A germ layer is a group of cells in an embryo that interact with each other as the embryo develops and contribute to the formation of all organs and tissues. All animals, except perhaps sponges, form two or three germ layers. The germ layers develop early in embryonic life, through the process of gastrulation. During gastrulation, a hollow cluster of cells called a blastula reorganizes into two primary germ layers: an inner layer, called endoderm, and an outer layer, called ectoderm. Diploblastic organisms have only the two primary germ layers; these organisms characteristically have multiple symmetrical body axes (radial symmetry), as is true of jellyfish, sea anemones, and the rest of the phylum Cnidaria. All other animals are triploblastic, as endoderm and ectoderm interact to produce a third germ layer, called mesoderm. Together, the three germ layers will give rise to every organ in the body, from skin and hair to the digestive tract.
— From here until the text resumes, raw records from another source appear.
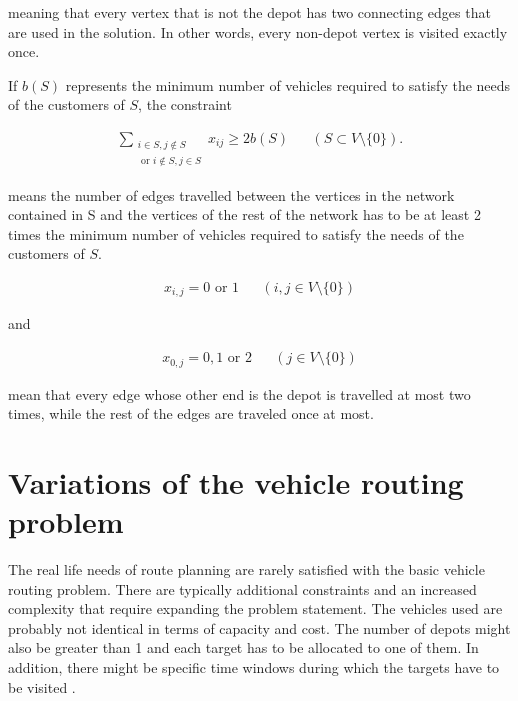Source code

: \noindent
meaning that every vertex that is not the depot has two connecting edges that are used in the solution. In other words, every non-depot vertex is visited exactly once. \cite{laporte2007you}

\medskip
\noindent
If $b(S)$ represents the minimum number of vehicles required to satisfy the needs of the customers of $S$, the constraint

\begin{equation}
\begin{aligned}
\label{eq:baseformula4}
\displaystyle\sum_{\substack{i \in S, j \notin S \\ 
\text{ or } i \notin S, j \in S}} x_{ij} \geq 2b(S) && (S \subset V \setminus\{0\}).
\end{aligned}
\end{equation}

\noindent
means the number of edges travelled between the vertices in the network contained in S and the vertices of the rest of the network has to be at least 2 times the minimum number of vehicles required to satisfy the needs of the customers of $S$. \cite{laporte2007you}



\begin{equation}
\begin{aligned}
\label{eq:baseformula5}
x_{i,j} = 0 \text{ or } 1 && (i, j \in V\setminus\{0\})
\end{aligned}
\end{equation}

\noindent
and

\begin{equation}
\begin{aligned}
\label{eq:baseformula6}
x_{0,j} = 0, 1 \text{ or } 2 && (j \in V\setminus\{0\})
\end{aligned}
\end{equation}

\noindent
mean that every edge whose other end is the depot is travelled at most two times, while the rest of the edges are traveled once at most. \cite{laporte2007you}





\section{Variations of the vehicle routing problem}

The real life needs of route planning are rarely satisfied with the basic vehicle routing problem. There are typically additional constraints and an increased complexity that require expanding the problem statement. The vehicles used are probably not identical in terms of capacity and cost. The number of depots might also be greater than 1 and each target has to be allocated to one of them. \cite{salhi2014multi} In addition, there might be specific time windows during which the targets have to be visited \cite{ghoseiri2010multi}.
All cells that have a nucleus, including plant, animal, fungal cells, and most single-celled protists, also have mitochondria. Mitochondria are particles called organelles found outside the nucleus in a cell's cytoplasm. The main function of mitochondria is to supply energy to the cell, and therefore to the organism. The theory for how mitochondria evolved, proposed by Lynn Margulis in the twentieth century, is that they were once free-living organisms. Around two billion years ago, mitochondria took up residence inside larger cells, in a process called endosymbiosis, becoming functional parts of those cells. Within each mitochondrion is the mitochondrial DNA (mtDNA), which is different from the DNA in the cell's nucleus (nDNA). Organisms inherit their mitochondria only from their mothers via egg cells (oocytes). Mitochondria contribute to the development of oocytes, the release of the oocyte from the ovary (ovulation), the union of oocyte and sperm (fertilization), all stages of embryo formation (embryogenesis), and growth of the embryo after fertilization.